§ Your task: Below are the records; copy each line in them that holds the word "Health".

§ Supplied records:
↓↓↓

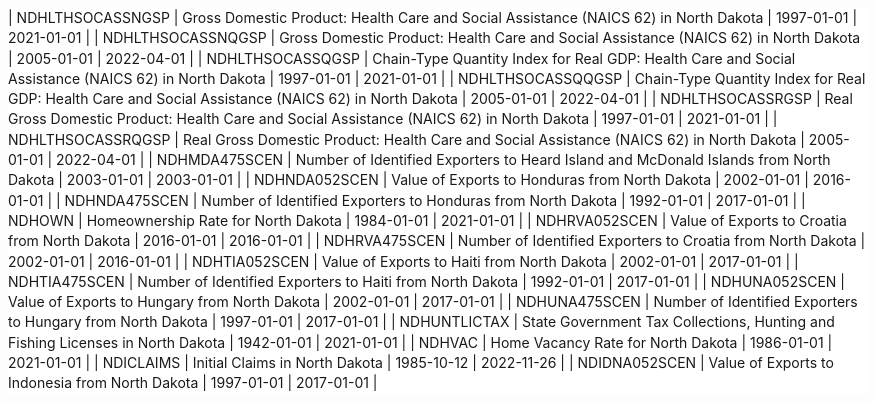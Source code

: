| NDHLTHSOCASSNGSP       | Gross Domestic Product: Health Care and Social Assistance (NAICS 62) in North Dakota                                                                                                                                            | 1997-01-01          | 2021-01-01        |
| NDHLTHSOCASSNQGSP      | Gross Domestic Product: Health Care and Social Assistance (NAICS 62) in North Dakota                                                                                                                                            | 2005-01-01          | 2022-04-01        |
| NDHLTHSOCASSQGSP       | Chain-Type Quantity Index for Real GDP: Health Care and Social Assistance (NAICS 62) in North Dakota                                                                                                                            | 1997-01-01          | 2021-01-01        |
| NDHLTHSOCASSQQGSP      | Chain-Type Quantity Index for Real GDP: Health Care and Social Assistance (NAICS 62) in North Dakota                                                                                                                            | 2005-01-01          | 2022-04-01        |
| NDHLTHSOCASSRGSP       | Real Gross Domestic Product: Health Care and Social Assistance (NAICS 62) in North Dakota                                                                                                                                       | 1997-01-01          | 2021-01-01        |
| NDHLTHSOCASSRQGSP      | Real Gross Domestic Product: Health Care and Social Assistance (NAICS 62) in North Dakota                                                                                                                                       | 2005-01-01          | 2022-04-01        |
| NDHMDA475SCEN          | Number of Identified Exporters to Heard Island and McDonald Islands from North Dakota                                                                                                                                           | 2003-01-01          | 2003-01-01        |
| NDHNDA052SCEN          | Value of Exports to Honduras from North Dakota                                                                                                                                                                                  | 2002-01-01          | 2016-01-01        |
| NDHNDA475SCEN          | Number of Identified Exporters to Honduras from North Dakota                                                                                                                                                                    | 1992-01-01          | 2017-01-01        |
| NDHOWN                 | Homeownership Rate for North Dakota                                                                                                                                                                                             | 1984-01-01          | 2021-01-01        |
| NDHRVA052SCEN          | Value of Exports to Croatia from North Dakota                                                                                                                                                                                   | 2016-01-01          | 2016-01-01        |
| NDHRVA475SCEN          | Number of Identified Exporters to Croatia from North Dakota                                                                                                                                                                     | 2002-01-01          | 2016-01-01        |
| NDHTIA052SCEN          | Value of Exports to Haiti from North Dakota                                                                                                                                                                                     | 2002-01-01          | 2017-01-01        |
| NDHTIA475SCEN          | Number of Identified Exporters to Haiti from North Dakota                                                                                                                                                                       | 1992-01-01          | 2017-01-01        |
| NDHUNA052SCEN          | Value of Exports to Hungary from North Dakota                                                                                                                                                                                   | 2002-01-01          | 2017-01-01        |
| NDHUNA475SCEN          | Number of Identified Exporters to Hungary from North Dakota                                                                                                                                                                     | 1997-01-01          | 2017-01-01        |
| NDHUNTLICTAX           | State Government Tax Collections, Hunting and Fishing Licenses in North Dakota                                                                                                                                                  | 1942-01-01          | 2021-01-01        |
| NDHVAC                 | Home Vacancy Rate for North Dakota                                                                                                                                                                                              | 1986-01-01          | 2021-01-01        |
| NDICLAIMS              | Initial Claims in North Dakota                                                                                                                                                                                                  | 1985-10-12          | 2022-11-26        |
| NDIDNA052SCEN          | Value of Exports to Indonesia from North Dakota                                                                                                                                                                                 | 1997-01-01          | 2017-01-01        |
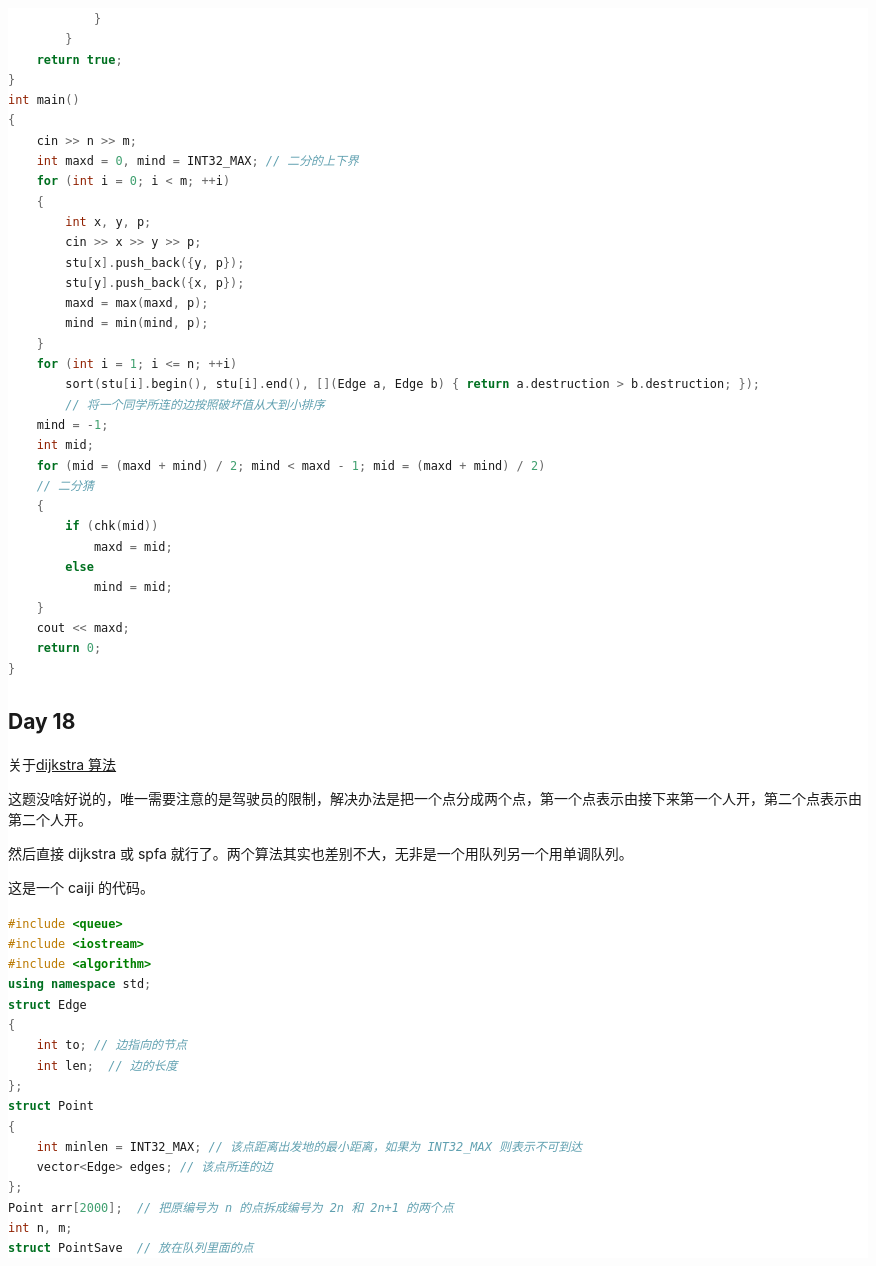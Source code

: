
 ```c++
            }
        }
    return true;
}
int main()
{
    cin >> n >> m;
    int maxd = 0, mind = INT32_MAX; // 二分的上下界
    for (int i = 0; i < m; ++i)
    {
        int x, y, p;
        cin >> x >> y >> p;
        stu[x].push_back({y, p});
        stu[y].push_back({x, p});
        maxd = max(maxd, p);
        mind = min(mind, p);
    }
    for (int i = 1; i <= n; ++i)
        sort(stu[i].begin(), stu[i].end(), [](Edge a, Edge b) { return a.destruction > b.destruction; });
        // 将一个同学所连的边按照破坏值从大到小排序
    mind = -1;
    int mid;
    for (mid = (maxd + mind) / 2; mind < maxd - 1; mid = (maxd + mind) / 2)
    // 二分猜
    {
        if (chk(mid))
            maxd = mid;
        else
            mind = mid;
    }
    cout << maxd;
    return 0;
}
```

## Day 18

关于[dijkstra 算法](https://blog.csdn.net/qq_35644234/article/details/60870719?depth_1-utm_source=distribute.pc_relevant.none-task&utm_source=distribute.pc_relevant.none-task)

这题没啥好说的，唯一需要注意的是驾驶员的限制，解决办法是把一个点分成两个点，第一个点表示由接下来第一个人开，第二个点表示由第二个人开。

然后直接 dijkstra 或 spfa 就行了。两个算法其实也差别不大，无非是一个用队列另一个用单调队列。

这是一个 caiji 的代码。

```c++
#include <queue>
#include <iostream>
#include <algorithm>
using namespace std;
struct Edge
{
    int to; // 边指向的节点
    int len;  // 边的长度
};
struct Point
{
    int minlen = INT32_MAX; // 该点距离出发地的最小距离，如果为 INT32_MAX 则表示不可到达
    vector<Edge> edges; // 该点所连的边
};
Point arr[2000];  // 把原编号为 n 的点拆成编号为 2n 和 2n+1 的两个点
int n, m;
struct PointSave  // 放在队列里面的点
```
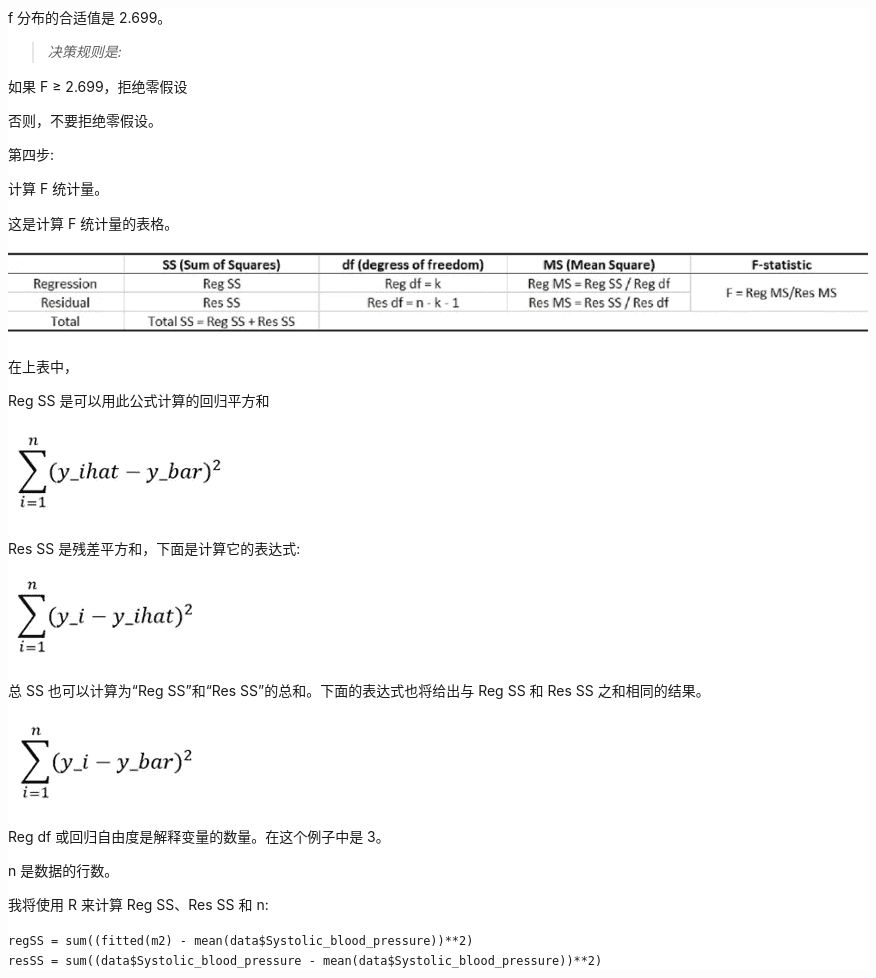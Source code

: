 f 分布的合适值是 2.699。

> *决策规则是:*

如果 F ≥ 2.699，拒绝零假设

否则，不要拒绝零假设。

第四步:

计算 F 统计量。

这是计算 F 统计量的表格。

![](img/6ccaa0e5614abdf034d5fe1f9a270e8f.png)

在上表中，

Reg SS 是可以用此公式计算的回归平方和

![](img/3dcef41b885f05cdbabb7a2efc95c7e3.png)

Res SS 是残差平方和，下面是计算它的表达式:

![](img/5919fc2168cbcdfa660ed8847aa49086.png)

总 SS 也可以计算为“Reg SS”和“Res SS”的总和。下面的表达式也将给出与 Reg SS 和 Res SS 之和相同的结果。

![](img/86f08af01557239a719c836aa359082d.png)

Reg df 或回归自由度是解释变量的数量。在这个例子中是 3。

n 是数据的行数。

我将使用 R 来计算 Reg SS、Res SS 和 n:

```
regSS = sum((fitted(m2) - mean(data$Systolic_blood_pressure))**2)
resSS = sum((data$Systolic_blood_pressure - mean(data$Systolic_blood_pressure))**2)
```
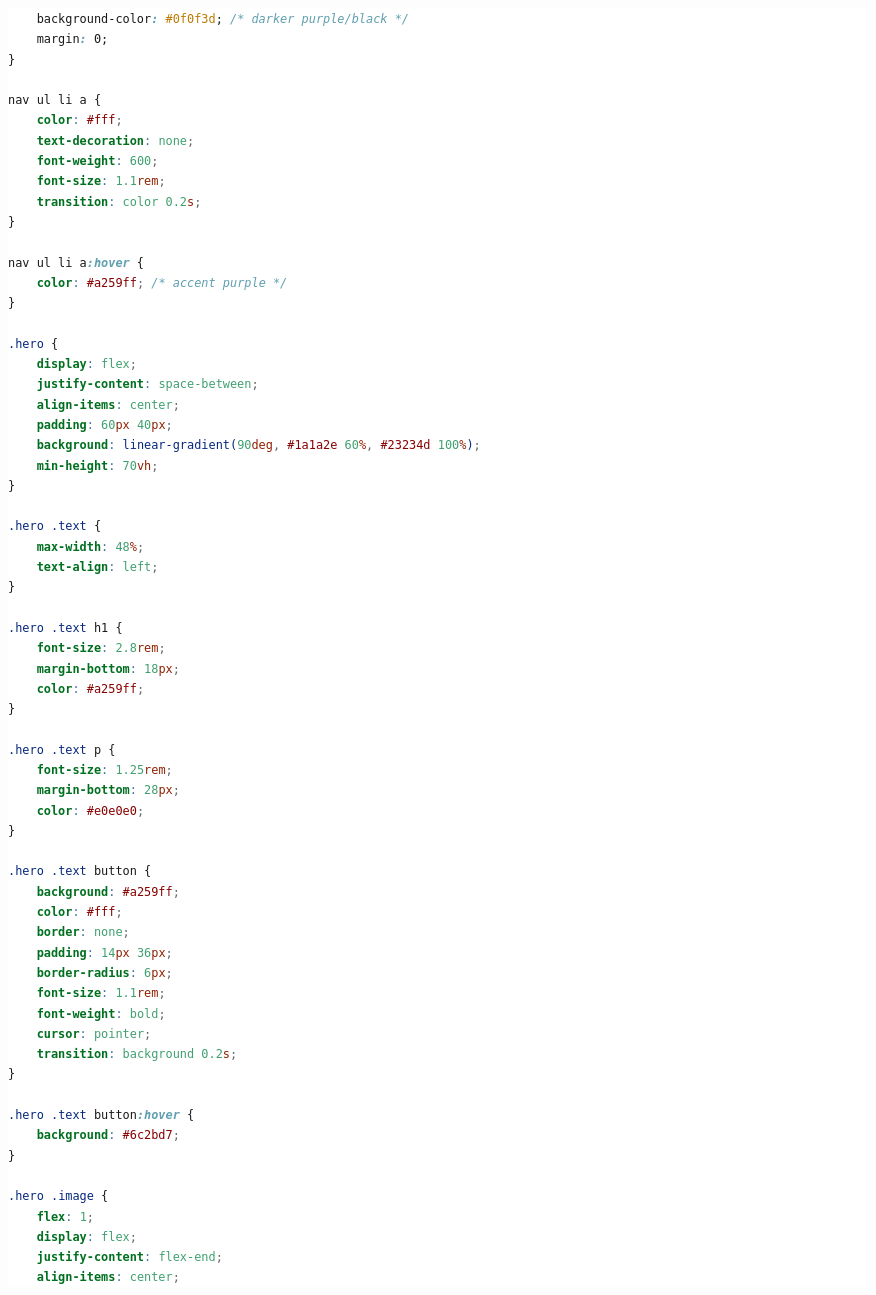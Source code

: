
```css
    background-color: #0f0f3d; /* darker purple/black */
    margin: 0;
}

nav ul li a {
    color: #fff;
    text-decoration: none;
    font-weight: 600;
    font-size: 1.1rem;
    transition: color 0.2s;
}

nav ul li a:hover {
    color: #a259ff; /* accent purple */
}

.hero {
    display: flex;
    justify-content: space-between;
    align-items: center;
    padding: 60px 40px;
    background: linear-gradient(90deg, #1a1a2e 60%, #23234d 100%);
    min-height: 70vh;
}

.hero .text {
    max-width: 48%;
    text-align: left;
}

.hero .text h1 {
    font-size: 2.8rem;
    margin-bottom: 18px;
    color: #a259ff;
}

.hero .text p {
    font-size: 1.25rem;
    margin-bottom: 28px;
    color: #e0e0e0;
}

.hero .text button {
    background: #a259ff;
    color: #fff;
    border: none;
    padding: 14px 36px;
    border-radius: 6px;
    font-size: 1.1rem;
    font-weight: bold;
    cursor: pointer;
    transition: background 0.2s;
}

.hero .text button:hover {
    background: #6c2bd7;
}

.hero .image {
    flex: 1;
    display: flex;
    justify-content: flex-end;
    align-items: center;
```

↑↑↑

§ Your solution:
:| NDHLTHSOCASSNGSP       | Gross Domestic Product: Health Care and Social Assistance (NAICS 62) in North Dakota                                                                                                                                            | 1997-01-01          | 2021-01-01        |
| NDHLTHSOCASSNQGSP      | Gross Domestic Product: Health Care and Social Assistance (NAICS 62) in North Dakota                                                                                                                                            | 2005-01-01          | 2022-04-01        |
| NDHLTHSOCASSQGSP       | Chain-Type Quantity Index for Real GDP: Health Care and Social Assistance (NAICS 62) in North Dakota                                                                                                                            | 1997-01-01          | 2021-01-01        |
| NDHLTHSOCASSQQGSP      | Chain-Type Quantity Index for Real GDP: Health Care and Social Assistance (NAICS 62) in North Dakota                                                                                                                            | 2005-01-01          | 2022-04-01        |
| NDHLTHSOCASSRGSP       | Real Gross Domestic Product: Health Care and Social Assistance (NAICS 62) in North Dakota                                                                                                                                       | 1997-01-01          | 2021-01-01        |
| NDHLTHSOCASSRQGSP      | Real Gross Domestic Product: Health Care and Social Assistance (NAICS 62) in North Dakota                                                                                                                                       | 2005-01-01          | 2022-04-01        |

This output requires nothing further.